Architecture: A Medieval Time Machine

Architecture: A Medieval Time Machine

Architecture, a medieval time machine. From the beginning of civilization, architecture has been a necessity. It has shaped civilizations from the Stone Age to the Renaissance and beyond. And because it is a science, it can be used to predict future climate patterns. It has also been used to create the perfect architecture for space, and even a city like Venice in the Middle Ages.

In the ancient world, architecture was mainly architectural arts, and China was home to a multitude of famous and beautiful buildings. The Chinese dynasties, for example, we’re home to a multitude of temples. Much of this architecture was in the form of palaces. A palace often included several buildings together, designed to serve a single purpose.

Most of the empires that emerged in the ancient world were created from two pillars, which were the first-ever on earth, and included Greek and Roman, and then Chinese dynasties. Both of these empires brought about major changes in the way architecture was created. Their method of using geometric shapes as an outline was what was required to build and design the Great Pyramids of Egypt.

Since, the Greeks and Romans, it has been a tradition in the Western world that art, including architecture, was being developed for the betterment of mankind. Each culture was dominated by one particular type of art. For example, the Egyptian architect and sculptor Hatshepsut were famous for her depictions of sexuality.

Romanesque Architecture: The Lazy Person's Guide
Romanesque Architecture: The Lazy Person’s Guide

Architecture: A Medieval Time Machine

She was an expert at geometrical forms and represented the world in art with curved lines, which would express the world. She was married to the greatest mathematician, and the two worked together to perfect their artistic ability.

Nowadays, architecture has become a pastime. People enjoy the build of a house or business. But the ancient masters used it to look at a specific world. From the ancient Egyptians to the Chinese, Rome, and Greece, the art of architecture has evolved greatly.

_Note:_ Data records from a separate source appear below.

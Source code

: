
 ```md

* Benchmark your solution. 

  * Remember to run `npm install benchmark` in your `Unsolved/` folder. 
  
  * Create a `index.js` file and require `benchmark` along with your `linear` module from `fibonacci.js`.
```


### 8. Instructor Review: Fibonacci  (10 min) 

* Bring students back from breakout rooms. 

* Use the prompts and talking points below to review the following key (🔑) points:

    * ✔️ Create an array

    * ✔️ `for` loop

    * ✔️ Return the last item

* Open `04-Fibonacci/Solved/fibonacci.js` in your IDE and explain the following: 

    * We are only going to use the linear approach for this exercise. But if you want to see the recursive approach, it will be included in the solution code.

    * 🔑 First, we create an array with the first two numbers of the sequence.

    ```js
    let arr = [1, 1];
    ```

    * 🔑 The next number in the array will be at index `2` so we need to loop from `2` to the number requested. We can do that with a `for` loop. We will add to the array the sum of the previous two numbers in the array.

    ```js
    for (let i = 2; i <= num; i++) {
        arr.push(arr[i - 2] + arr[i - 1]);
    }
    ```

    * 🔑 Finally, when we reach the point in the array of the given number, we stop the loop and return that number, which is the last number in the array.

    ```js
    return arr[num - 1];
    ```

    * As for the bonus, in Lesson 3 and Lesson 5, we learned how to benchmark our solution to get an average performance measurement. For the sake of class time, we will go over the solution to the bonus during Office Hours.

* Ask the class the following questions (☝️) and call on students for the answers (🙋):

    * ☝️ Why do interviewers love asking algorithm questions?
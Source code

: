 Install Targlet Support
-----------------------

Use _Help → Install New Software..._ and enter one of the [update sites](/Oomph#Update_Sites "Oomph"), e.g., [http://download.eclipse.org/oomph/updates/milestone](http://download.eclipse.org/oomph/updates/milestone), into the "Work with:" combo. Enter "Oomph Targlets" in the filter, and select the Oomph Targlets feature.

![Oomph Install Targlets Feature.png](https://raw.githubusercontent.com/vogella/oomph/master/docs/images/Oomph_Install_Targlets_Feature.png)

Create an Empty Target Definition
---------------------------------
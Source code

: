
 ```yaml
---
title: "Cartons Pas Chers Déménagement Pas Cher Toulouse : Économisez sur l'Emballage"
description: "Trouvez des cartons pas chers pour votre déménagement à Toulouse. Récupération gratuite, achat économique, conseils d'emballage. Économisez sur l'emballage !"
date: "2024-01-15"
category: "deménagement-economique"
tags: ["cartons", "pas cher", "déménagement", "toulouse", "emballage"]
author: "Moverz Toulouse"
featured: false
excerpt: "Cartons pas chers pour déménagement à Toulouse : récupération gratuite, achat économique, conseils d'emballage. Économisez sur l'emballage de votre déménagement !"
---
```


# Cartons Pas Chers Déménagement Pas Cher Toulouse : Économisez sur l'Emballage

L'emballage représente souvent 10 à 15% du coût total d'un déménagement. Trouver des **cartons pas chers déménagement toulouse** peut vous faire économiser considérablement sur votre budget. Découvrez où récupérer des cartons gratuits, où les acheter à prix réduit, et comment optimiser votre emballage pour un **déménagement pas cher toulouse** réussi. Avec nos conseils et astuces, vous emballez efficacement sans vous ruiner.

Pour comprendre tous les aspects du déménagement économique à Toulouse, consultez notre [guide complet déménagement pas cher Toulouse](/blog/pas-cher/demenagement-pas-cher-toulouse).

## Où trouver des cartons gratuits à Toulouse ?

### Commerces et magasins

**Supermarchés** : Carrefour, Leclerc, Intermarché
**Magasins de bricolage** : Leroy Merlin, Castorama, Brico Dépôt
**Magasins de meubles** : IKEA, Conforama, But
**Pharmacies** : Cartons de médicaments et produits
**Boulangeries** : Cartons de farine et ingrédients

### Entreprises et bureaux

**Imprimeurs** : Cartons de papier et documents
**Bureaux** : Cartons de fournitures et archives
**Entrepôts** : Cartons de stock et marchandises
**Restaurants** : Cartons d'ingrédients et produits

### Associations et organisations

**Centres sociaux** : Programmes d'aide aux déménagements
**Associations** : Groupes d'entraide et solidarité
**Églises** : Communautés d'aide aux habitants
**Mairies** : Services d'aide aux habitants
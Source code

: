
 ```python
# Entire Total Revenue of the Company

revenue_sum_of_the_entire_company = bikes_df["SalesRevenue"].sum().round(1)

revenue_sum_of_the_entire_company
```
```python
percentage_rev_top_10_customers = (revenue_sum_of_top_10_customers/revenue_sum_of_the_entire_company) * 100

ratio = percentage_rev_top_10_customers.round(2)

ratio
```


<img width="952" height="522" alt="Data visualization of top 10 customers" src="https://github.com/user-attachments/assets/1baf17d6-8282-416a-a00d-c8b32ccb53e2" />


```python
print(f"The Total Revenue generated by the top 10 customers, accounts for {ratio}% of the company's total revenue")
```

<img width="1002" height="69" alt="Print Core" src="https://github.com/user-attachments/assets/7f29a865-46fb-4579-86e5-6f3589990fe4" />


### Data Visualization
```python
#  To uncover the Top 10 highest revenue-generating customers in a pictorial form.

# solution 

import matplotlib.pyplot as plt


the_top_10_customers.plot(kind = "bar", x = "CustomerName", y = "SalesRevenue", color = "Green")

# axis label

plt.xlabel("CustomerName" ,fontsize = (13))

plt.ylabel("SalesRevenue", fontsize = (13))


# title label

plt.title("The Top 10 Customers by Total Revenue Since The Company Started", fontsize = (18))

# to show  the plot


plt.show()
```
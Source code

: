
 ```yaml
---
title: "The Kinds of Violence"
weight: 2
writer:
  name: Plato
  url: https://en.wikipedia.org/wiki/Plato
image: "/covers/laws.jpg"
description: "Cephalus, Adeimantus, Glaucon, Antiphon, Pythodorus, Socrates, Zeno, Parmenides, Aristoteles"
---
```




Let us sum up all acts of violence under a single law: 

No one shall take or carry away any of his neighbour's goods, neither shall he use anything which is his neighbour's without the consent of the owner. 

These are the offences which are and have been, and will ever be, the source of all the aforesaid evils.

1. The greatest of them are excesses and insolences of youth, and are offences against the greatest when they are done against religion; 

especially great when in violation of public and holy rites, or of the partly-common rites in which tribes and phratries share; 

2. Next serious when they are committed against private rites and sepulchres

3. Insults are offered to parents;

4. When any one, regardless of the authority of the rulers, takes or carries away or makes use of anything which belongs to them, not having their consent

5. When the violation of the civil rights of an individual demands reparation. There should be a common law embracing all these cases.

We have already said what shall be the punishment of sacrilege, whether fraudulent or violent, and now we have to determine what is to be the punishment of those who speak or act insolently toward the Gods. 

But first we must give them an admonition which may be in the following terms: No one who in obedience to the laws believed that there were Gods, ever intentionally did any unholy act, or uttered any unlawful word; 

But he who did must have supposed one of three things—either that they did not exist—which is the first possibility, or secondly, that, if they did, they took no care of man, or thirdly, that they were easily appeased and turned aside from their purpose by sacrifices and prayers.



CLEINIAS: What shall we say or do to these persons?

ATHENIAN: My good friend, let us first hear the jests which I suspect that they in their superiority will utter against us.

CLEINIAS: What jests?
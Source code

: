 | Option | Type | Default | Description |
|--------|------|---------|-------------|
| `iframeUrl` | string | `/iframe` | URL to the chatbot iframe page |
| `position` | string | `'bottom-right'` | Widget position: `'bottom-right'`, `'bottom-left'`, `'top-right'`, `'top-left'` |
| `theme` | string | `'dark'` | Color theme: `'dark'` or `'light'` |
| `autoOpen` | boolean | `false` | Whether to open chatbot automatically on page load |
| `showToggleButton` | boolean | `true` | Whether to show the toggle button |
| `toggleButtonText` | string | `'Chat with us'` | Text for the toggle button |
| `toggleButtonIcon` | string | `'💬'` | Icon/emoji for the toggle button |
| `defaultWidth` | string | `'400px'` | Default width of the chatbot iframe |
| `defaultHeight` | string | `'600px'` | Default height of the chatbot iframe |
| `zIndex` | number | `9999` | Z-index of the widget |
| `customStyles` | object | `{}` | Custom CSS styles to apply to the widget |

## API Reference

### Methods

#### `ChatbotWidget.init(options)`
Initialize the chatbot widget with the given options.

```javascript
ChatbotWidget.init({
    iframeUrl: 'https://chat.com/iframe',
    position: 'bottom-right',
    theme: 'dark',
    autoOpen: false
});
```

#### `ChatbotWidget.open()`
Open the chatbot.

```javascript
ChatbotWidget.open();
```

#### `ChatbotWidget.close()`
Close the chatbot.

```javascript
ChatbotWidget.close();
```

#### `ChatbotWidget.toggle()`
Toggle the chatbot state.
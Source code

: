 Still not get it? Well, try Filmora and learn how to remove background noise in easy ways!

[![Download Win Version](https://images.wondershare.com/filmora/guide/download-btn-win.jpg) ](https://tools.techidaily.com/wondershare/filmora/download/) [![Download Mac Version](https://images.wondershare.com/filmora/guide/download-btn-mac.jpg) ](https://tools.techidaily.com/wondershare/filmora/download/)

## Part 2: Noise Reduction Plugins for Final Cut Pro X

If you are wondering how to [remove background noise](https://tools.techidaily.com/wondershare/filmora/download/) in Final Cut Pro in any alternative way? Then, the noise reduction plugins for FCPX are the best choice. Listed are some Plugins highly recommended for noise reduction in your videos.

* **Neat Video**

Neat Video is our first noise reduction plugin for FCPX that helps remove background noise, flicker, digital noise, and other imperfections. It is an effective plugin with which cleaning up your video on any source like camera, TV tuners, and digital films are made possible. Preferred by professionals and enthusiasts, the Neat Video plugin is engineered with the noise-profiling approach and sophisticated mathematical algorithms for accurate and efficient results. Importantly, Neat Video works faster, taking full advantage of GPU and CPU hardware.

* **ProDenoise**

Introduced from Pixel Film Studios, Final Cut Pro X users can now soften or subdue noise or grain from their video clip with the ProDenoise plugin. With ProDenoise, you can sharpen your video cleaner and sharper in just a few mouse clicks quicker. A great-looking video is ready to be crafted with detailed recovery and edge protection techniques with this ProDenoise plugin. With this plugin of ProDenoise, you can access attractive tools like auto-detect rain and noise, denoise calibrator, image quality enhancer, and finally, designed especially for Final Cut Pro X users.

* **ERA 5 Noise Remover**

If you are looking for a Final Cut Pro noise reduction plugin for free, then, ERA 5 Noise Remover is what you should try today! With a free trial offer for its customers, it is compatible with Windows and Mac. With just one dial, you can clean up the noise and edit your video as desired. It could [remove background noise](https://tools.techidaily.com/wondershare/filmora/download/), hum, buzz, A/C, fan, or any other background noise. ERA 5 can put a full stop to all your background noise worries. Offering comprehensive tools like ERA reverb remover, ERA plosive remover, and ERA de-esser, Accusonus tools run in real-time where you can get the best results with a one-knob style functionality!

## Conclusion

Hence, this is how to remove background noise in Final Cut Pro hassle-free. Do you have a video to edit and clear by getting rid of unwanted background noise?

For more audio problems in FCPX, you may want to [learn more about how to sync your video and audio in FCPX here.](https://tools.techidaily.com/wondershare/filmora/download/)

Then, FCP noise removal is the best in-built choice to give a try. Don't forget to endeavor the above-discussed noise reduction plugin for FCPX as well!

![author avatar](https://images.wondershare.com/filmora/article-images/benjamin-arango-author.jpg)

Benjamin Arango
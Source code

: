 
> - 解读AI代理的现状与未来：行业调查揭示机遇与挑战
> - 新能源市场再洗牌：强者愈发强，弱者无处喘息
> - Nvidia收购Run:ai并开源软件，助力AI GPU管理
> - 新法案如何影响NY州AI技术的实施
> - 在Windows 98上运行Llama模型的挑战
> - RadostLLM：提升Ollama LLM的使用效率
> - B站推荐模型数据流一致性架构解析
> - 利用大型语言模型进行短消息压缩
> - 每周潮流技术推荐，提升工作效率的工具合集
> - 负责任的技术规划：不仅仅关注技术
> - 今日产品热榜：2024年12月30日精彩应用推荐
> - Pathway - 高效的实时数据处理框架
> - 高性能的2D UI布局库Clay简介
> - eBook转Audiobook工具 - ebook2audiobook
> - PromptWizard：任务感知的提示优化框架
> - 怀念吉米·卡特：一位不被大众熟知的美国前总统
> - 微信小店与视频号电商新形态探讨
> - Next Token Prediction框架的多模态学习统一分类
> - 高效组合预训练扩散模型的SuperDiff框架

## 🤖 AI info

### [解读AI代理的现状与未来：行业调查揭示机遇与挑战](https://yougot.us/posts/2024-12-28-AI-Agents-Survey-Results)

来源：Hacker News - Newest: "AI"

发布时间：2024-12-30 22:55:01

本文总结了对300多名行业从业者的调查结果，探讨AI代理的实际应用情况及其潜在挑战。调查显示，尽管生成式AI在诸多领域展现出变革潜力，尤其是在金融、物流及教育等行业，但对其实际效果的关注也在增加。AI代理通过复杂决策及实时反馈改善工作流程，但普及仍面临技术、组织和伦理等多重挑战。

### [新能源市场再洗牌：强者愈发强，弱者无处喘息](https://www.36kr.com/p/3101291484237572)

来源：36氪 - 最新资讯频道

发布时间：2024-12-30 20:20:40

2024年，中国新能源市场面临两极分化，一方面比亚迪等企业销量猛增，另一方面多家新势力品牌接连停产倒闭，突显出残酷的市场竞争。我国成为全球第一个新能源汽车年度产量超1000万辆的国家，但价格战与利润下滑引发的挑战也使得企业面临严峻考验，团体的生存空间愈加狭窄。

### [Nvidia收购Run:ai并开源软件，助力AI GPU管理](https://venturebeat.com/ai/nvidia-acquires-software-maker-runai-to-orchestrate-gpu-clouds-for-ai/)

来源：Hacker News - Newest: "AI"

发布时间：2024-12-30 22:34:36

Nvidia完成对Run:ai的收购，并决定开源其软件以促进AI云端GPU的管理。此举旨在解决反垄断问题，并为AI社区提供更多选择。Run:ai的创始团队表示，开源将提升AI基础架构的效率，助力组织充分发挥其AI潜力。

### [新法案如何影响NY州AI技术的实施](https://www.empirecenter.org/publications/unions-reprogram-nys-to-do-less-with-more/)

Before the pyramids were built, we did not have a structure like the ones you see today, the only similar form of the building I can think of is the Empire State Building. Still, the pyramids of Egypt and Giza are the oldest structures. Just think of how many buildings were constructed before we had skyscrapers were built.

The main purpose of the architects of the past was to create the perfect architecture for the society in which they lived. It could be buildings or temples, and any place where the mind of man can conceive. Without the use of architecture, our civilization might never have been founded. Architecture has its own power to transport us to another place, to inspire a new purpose.

Architecture: A Medieval Time Machine

The architecture of ancient Pharaonic times is the finest example of the architecture of the past. Using the tools of mathematics, geometry, and architecture, we can learn a lot from it. Ancient geometry was not all that complex.

The simplest shapes can be combined to form more complex shapes. If a group of four cubes has one odd number in the middle, they will form an L, which will only be a shape if all the other cubes are even. A piece of stone can be shaped in many ways by turning it into shapes, or folding it in half until it comes back together.

Even the most complex shapes can be constructed, using the tools of geometry and architecture. After all, if one piece of stone is made up of hundreds of thousands of angles; then it can be built in many ways. The ancient Egyptians were also very good at making architectural designs out of their vast resources. Such as stone, metal, and mud.

Architecture: A Medieval Time Machine
Architecture: A Medieval Time Machine

Not only do we benefit from studying the art of building; but we can still benefit from studying how it works. And of course, there is always the question of how does an elephant knows it’s the position in space? We live in a world of enormous proportions, and understanding how that applies to architecture can help people understand more about the world they live in. All of these questions apply, as well, to how we might design the ideal buildings in the future.